INPUT RECORDS:

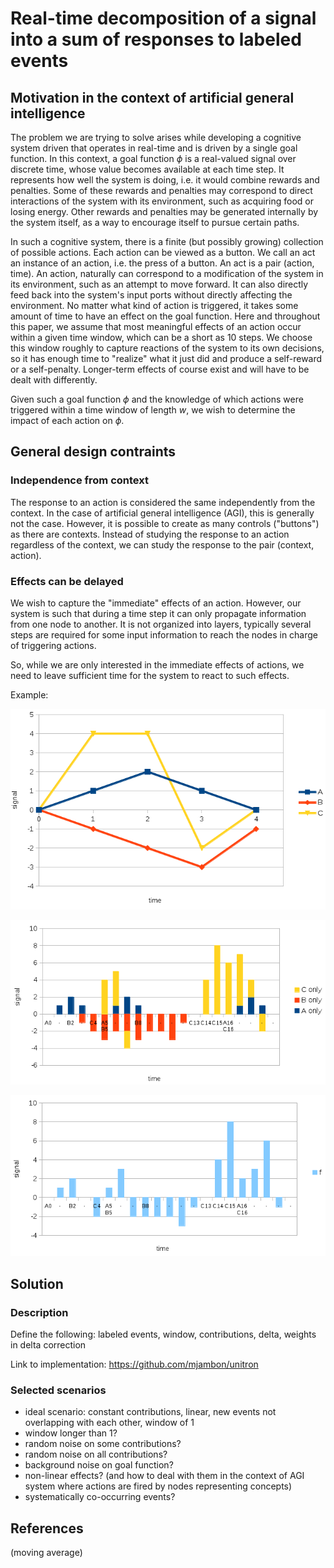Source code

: Real-time decomposition of a signal into a sum of responses to labeled events
=============================================================================

<!-- abstract -->

Motivation in the context of artificial general intelligence
------------------------------------------------------------

The problem we are trying to solve arises while developing a cognitive
system driven that operates in real-time and is driven by a single
goal function.
In this context, a goal function $\phi$ is a real-valued signal over
discrete time, whose value becomes available at each time step. It
represents how well the system is doing, i.e. it would combine rewards and
penalties. Some of these
rewards and penalties may correspond to direct interactions of the
system with its environment, such as acquiring food or losing energy.
Other rewards and penalties may be generated internally by the system
itself, as a way to encourage itself to pursue certain paths.

In such a cognitive system, there is a finite (but possibly growing)
collection of possible actions. Each action can be viewed as a
button. We call an act an instance of an action, i.e. the press of a
button. An act is a pair (action, time).
An action, naturally can correspond to a modification
of the system in its environment, such as an attempt to move
forward. It can also directly feed back into the system's input ports
without directly affecting the environment. No matter what kind of
action is triggered, it takes some amount of time to have an
effect on the goal function. Here and throughout this paper, we assume
that most meaningful effects of an action occur within a given time window,
which can be a short as 10 steps. We choose this window roughly to
capture reactions of the system to its own decisions, so it has enough
time to "realize" what it just did and produce a self-reward or a
self-penalty. Longer-term effects of course exist and will have to be
dealt with differently.

Given such a goal function $\phi$ and the knowledge of which actions were
triggered within a time window of length $w$, we wish to determine the
impact of each action on $\phi$.

General design contraints
-------------------------

### Independence from context

The response to an action is considered the same independently from
the context. In the case of artificial general intelligence (AGI),
this is generally not the case. However, it is possible to create as
many controls ("buttons") as there are contexts. Instead of studying
the response to an action regardless of the context, we can study the
response to the pair (context, action).

### Effects can be delayed

We wish to capture the "immediate" effects of an action. However, our
system is such that during a time step it can only propagate
information from one node to another. It is not organized into layers,
typically several steps are required for some input information to
reach the nodes in charge of triggering actions.

So, while we are only interested in the immediate effects of
actions, we need to leave sufficient time for the system to react to
such effects.

<!-- [constraint] must work in the presence of overlapping effects -->

<!-- [constraint] learning must be incremental -->

<!-- [constraint] must adapt when responses change over time -->

Example:

<img src="img/sample-signal-base.png"
     alt="Expected effect of 3 event types">

<img src="img/sample-signal-components.png"
     alt="Reconstruction of a signal from events and their expected effects">

<img src="img/sample-signal.png"
     alt="Reconstructed of signal from expected effects of events">

Solution
--------

### Description

Define the following: labeled events, window, contributions, delta,
weights in delta correction

Link to implementation: https://github.com/mjambon/unitron

### Selected scenarios

- ideal scenario: constant contributions, linear, new events not
  overlapping with each other, window of 1
- window longer than 1?
- random noise on some contributions?
- random noise on all contributions?
- background noise on goal function?
- non-linear effects? (and how to deal with them in the context of AGI
  system where actions are fired by nodes representing concepts)
- systematically co-occurring events?

References
----------

(moving average)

TO DO:
Check each line of the records for the word "directly", and show the lines that contain it.

ANSWER TO THIS PROBLEM:
forward. It can also directly feed back into the system's input ports
without directly affecting the environment. No matter what kind of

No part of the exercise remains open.